I’m going to leave it at that this time. As the season unfolds we must be more selective or risk boring our audience…not like the last few months, when we had to scrounge around to find anything resembling a bloom, inside or out. The whole world seems to be bursting out in blossoms nowadays. If you would like to soak up some of that, scoot on over to May Dreams Gardens for the magic portal to world-wide gardening.

11 thoughts on “a bloom day with…blooms

  1. What a wonderful northwest grouping! I wonder if your small dark pink rhodie might also be PJM: they are blooming all over the city now, and its reddish stems and leaves further the comparison. I like that wulfenii – it has presence!

  2. Thanks for visiting! Love the rhodie, mine is sulking for some reason. Maybe I shouldn’t have pruned it so hard?

    Careful of the euphorbia. I ended up in urgent care because I got some of the sap in my eye (long story; I wear glasses but got some on my forehead, and that washed into my eyes during the shower). The doctor there said they see it all the time…I have since removed wulfenii and only have a few little ones.

  3. Jane~PJM~that rings a bell. Thanks for the ID.

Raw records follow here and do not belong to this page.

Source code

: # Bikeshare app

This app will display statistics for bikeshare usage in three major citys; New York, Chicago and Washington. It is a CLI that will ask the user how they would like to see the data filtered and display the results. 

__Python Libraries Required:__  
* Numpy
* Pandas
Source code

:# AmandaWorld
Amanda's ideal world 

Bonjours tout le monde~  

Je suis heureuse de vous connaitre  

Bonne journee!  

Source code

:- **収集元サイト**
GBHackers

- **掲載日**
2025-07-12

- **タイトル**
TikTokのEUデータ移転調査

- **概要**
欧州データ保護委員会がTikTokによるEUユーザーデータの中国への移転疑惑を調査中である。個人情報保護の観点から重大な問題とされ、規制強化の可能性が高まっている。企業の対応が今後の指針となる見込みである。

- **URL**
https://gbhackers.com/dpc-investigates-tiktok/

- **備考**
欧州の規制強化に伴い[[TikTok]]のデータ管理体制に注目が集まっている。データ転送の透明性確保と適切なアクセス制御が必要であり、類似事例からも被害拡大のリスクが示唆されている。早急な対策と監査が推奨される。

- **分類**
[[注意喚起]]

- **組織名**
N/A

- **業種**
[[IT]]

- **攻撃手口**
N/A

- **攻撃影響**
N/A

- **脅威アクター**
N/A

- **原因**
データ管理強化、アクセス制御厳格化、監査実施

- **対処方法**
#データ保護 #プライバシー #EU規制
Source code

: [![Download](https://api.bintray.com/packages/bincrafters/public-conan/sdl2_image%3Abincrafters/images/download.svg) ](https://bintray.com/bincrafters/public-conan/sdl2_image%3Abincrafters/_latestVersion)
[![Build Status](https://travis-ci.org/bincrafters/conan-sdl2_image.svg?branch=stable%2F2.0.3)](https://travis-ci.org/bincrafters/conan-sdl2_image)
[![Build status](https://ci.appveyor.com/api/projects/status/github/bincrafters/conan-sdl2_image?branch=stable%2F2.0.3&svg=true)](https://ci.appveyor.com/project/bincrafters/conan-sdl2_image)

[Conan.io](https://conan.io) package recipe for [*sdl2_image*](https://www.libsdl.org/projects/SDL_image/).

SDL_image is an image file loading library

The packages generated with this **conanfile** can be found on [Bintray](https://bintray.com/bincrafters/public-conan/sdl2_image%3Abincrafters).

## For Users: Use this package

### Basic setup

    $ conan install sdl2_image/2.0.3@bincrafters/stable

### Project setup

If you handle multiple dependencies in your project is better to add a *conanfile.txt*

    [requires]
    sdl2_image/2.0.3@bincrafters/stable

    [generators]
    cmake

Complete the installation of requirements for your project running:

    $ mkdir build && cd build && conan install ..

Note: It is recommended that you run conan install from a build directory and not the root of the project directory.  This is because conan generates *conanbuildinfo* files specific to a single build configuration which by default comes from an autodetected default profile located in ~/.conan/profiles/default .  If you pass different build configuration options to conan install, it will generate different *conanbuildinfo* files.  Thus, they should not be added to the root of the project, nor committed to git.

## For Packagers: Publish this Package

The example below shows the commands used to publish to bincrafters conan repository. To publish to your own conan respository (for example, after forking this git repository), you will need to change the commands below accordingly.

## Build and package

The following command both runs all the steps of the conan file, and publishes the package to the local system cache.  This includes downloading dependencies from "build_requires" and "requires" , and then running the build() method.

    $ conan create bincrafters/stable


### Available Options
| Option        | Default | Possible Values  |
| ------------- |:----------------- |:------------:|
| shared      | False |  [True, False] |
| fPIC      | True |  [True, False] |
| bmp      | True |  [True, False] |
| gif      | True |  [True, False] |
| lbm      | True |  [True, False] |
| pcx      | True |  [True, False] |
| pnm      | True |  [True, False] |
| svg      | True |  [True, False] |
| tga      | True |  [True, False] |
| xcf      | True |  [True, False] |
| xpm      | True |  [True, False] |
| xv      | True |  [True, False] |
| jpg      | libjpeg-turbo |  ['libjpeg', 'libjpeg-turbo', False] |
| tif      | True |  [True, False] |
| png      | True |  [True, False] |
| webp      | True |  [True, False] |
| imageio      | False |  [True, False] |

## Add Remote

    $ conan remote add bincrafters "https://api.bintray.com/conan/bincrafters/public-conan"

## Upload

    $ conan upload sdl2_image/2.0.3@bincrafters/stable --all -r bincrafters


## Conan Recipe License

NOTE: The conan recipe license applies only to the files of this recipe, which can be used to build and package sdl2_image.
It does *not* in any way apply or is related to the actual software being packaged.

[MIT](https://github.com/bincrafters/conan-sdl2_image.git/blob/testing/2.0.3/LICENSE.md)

    Town Mouse~A couple of posts ago I wrote about a pruning seminar. There were many Rhodies there that had been pruned dramatically. I don’t think you need worry, although you might lose some bloom the year after a hard prune. I am very careful around the wulf…and my daughter-in-law refuses to eat at a table where it is part of the floral display. It does bleed profusely, but I could not do without it.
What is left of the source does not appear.